Government fiscal stimulus and central bank programs are trying to motivate businesses and consumers to spend more by keeping the interest costs low, but at the detriment of long-term savers.

In fact, many savers are abandoning the safe investment course they’ve been on—some, for decades—and instead are launching into a futile chase for yield. Many responsible savers are now struggling with painfully low yields on their savings certificates, just as they get ready to retire and live on the proceeds of their nest egg.

With paltry yields of 1% to 2% standard on the most conservative investment products in the market, these investors are now buying longer-dated fixed income maturities or lower credit fixed-income securities to bolster their yields.
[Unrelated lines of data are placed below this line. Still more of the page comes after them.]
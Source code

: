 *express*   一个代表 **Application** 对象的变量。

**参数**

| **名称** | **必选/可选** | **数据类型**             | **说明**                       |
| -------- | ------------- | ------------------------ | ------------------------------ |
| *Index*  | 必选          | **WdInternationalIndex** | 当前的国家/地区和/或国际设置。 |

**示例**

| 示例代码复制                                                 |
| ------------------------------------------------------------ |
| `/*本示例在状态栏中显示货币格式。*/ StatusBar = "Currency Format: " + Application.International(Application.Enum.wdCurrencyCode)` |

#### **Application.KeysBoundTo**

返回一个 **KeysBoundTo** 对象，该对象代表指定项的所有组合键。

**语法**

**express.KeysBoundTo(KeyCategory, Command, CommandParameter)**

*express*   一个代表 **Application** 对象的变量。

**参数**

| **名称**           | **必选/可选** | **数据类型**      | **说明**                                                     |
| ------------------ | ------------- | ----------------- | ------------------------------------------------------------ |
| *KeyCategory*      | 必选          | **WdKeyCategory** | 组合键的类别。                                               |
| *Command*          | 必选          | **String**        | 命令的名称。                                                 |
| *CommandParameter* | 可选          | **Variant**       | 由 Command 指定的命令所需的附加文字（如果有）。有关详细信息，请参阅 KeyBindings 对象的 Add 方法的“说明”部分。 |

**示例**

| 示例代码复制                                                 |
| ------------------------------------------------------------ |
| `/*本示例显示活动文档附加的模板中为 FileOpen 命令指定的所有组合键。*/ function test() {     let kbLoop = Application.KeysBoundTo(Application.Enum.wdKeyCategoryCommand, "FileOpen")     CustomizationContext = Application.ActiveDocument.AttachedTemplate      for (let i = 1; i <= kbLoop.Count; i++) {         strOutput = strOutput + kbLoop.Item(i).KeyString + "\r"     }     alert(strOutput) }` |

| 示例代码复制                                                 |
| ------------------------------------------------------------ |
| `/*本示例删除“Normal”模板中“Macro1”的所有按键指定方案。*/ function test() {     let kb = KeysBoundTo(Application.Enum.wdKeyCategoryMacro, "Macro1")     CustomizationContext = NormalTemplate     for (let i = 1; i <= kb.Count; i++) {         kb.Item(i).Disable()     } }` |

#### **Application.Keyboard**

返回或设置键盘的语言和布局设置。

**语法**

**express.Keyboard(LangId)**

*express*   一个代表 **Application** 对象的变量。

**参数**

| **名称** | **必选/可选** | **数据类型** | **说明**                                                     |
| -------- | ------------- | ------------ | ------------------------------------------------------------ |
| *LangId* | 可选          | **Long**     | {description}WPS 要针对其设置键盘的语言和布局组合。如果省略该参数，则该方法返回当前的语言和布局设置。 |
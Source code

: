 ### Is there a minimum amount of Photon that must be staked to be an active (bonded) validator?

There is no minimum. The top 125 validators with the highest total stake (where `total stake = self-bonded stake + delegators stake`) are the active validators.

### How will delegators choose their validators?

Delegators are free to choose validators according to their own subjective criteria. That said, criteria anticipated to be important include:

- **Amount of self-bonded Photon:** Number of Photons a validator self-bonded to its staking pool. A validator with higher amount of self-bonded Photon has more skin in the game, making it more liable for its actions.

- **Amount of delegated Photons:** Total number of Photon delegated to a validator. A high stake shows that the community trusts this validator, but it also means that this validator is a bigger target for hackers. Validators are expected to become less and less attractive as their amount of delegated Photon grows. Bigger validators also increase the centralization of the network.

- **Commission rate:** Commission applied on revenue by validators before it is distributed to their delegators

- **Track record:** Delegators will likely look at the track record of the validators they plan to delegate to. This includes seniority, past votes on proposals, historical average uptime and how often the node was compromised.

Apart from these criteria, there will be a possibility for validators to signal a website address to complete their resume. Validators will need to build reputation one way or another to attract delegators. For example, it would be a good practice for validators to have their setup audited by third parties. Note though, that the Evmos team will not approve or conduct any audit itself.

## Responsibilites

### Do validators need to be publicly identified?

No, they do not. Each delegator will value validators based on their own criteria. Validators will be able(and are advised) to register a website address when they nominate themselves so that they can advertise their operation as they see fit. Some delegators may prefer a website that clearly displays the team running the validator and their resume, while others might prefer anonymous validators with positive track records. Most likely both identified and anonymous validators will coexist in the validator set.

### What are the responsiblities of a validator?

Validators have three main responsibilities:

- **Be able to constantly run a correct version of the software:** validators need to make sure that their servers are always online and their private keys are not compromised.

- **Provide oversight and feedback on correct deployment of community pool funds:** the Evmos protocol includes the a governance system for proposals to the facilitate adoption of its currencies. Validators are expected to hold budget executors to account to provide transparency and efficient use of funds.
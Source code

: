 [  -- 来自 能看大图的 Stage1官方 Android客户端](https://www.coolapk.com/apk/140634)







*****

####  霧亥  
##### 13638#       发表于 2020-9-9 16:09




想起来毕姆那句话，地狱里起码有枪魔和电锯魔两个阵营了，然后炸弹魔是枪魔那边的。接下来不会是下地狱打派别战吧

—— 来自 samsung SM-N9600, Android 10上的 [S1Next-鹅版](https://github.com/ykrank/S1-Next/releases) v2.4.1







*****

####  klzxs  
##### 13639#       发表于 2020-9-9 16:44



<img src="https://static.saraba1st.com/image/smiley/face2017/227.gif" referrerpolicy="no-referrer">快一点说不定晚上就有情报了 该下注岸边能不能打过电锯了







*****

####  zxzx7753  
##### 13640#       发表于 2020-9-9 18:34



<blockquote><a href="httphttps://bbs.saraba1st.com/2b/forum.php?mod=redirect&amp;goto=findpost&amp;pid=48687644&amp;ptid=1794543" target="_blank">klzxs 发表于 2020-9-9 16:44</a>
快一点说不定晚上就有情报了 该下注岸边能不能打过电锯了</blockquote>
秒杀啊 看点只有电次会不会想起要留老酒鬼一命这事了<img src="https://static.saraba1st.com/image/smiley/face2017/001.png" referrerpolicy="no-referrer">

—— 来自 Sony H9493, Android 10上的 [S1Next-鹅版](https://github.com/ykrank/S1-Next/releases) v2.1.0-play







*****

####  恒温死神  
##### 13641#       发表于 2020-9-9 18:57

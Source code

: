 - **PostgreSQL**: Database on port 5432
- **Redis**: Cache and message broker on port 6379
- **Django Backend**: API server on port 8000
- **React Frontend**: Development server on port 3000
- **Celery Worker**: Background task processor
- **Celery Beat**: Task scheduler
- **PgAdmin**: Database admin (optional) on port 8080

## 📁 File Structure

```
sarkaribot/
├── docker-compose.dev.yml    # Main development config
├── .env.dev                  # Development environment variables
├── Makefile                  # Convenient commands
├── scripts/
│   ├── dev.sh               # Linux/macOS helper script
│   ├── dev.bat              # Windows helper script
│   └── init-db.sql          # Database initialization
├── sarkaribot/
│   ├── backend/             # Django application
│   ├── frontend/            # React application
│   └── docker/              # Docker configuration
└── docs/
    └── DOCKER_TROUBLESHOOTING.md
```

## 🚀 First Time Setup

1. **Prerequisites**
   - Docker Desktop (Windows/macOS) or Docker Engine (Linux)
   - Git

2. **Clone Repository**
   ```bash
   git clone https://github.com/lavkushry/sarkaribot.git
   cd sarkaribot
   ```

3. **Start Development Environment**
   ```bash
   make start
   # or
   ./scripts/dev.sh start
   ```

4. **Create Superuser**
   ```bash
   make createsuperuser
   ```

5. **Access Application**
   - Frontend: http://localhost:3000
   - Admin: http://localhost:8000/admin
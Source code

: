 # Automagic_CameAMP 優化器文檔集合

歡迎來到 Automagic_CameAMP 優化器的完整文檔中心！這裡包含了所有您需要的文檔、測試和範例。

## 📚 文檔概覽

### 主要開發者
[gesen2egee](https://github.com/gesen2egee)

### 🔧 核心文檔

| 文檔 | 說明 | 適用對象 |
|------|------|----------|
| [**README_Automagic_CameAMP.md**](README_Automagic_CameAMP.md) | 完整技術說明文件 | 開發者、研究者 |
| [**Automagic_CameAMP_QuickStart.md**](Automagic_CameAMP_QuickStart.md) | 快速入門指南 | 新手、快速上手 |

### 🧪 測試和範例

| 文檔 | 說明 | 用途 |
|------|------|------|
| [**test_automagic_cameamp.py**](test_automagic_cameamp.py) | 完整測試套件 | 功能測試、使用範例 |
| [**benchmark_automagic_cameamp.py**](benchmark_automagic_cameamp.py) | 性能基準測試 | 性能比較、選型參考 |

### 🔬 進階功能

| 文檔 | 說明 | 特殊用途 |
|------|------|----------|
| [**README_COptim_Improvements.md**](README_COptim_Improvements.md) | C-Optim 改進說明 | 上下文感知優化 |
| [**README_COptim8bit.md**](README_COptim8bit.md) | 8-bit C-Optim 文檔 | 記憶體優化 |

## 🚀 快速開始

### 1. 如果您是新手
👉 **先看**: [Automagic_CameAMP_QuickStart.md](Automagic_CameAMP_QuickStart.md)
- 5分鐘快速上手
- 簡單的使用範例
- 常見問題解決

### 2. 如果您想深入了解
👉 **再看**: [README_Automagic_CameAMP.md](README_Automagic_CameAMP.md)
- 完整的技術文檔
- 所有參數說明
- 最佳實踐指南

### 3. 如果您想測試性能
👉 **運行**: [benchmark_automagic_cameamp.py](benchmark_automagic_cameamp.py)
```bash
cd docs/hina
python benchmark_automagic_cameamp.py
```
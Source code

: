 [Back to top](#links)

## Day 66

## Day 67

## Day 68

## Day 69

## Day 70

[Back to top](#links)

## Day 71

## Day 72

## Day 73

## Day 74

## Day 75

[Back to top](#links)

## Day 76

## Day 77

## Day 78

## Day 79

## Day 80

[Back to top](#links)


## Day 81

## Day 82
Others are buying dividend-paying stocks simply to have enough income for their retirement years.

Yet many clients are unknowingly leaving themselves vulnerable to the downside risks associated with higher-yield investments. They are wrongly confusing yield with return, as the highest yield does not necessarily represent the best investment potential.

Credit risk is very closely correlated with equity risk. In other words, higher yields are offered for a reason: the underlying risk associated with the investment could pose a real threat to their principal investment being lost, or at least a good portion of it.

Historical returns

While historical returns from bluechip stocks, including the reinvestment of associated dividends, on average outperform long-term corporate bonds, long-term government bonds, and U.S.Treasury bills, they don’t outperform the alternatives all the time.

From 1928 to 2010, the lowest annual return for a five-year U.S. Treasury bond was -5.1%. The lowest annual return for high-dividend equities during the same period was -55.1%. In years where the annual return of the S&P 500 was negative, the returns of five-year Treasuries averaged +5.7%, while the returns on high-dividend strategies averaged -10.9%.

Unfortunately, many clients don’t recognize the higher level of risk with a higher-yield investment and are not prepared for the potential capital losses that could be waiting.

First priority is return of principal

To help mitigate the risk, ask clients why they got into the low-yield arena in the first place, and whether or not they would, in fact, be better off sticking with a high-quality fixed-income strategy.

At the very least, the fixed income portion of their portfolios should be the safe part—built to maintain its value even as equity markets decline. Your clients need to understand the first priority of any investment they make must be to provide at least the return of principal. A return on principal is a secondary objective.

All investors need to understand that if they are going to introduce credit risk into their liquidity portfolio, they need to be sure to get paid with appropriate return potential, just as with duration risk.

However, that’s not a concept many seasoned equity investors fully understand. To expect it of a segment of the investment community that has, by definition, leveraged risk aversion as a foundation of its investment strategy is highly optimistic, at best. Thus the onus falls to you, the advisor, to prepare your clients for the cold reality that an even slightly more aggressive capital appreciation strategy may run counter to their capital preservation requirements.

Murray Belzberg is president and founder of Perennial Asset Management, a Toronto-based wealth management firm that takes an active-core, style-agnostic approach to money management.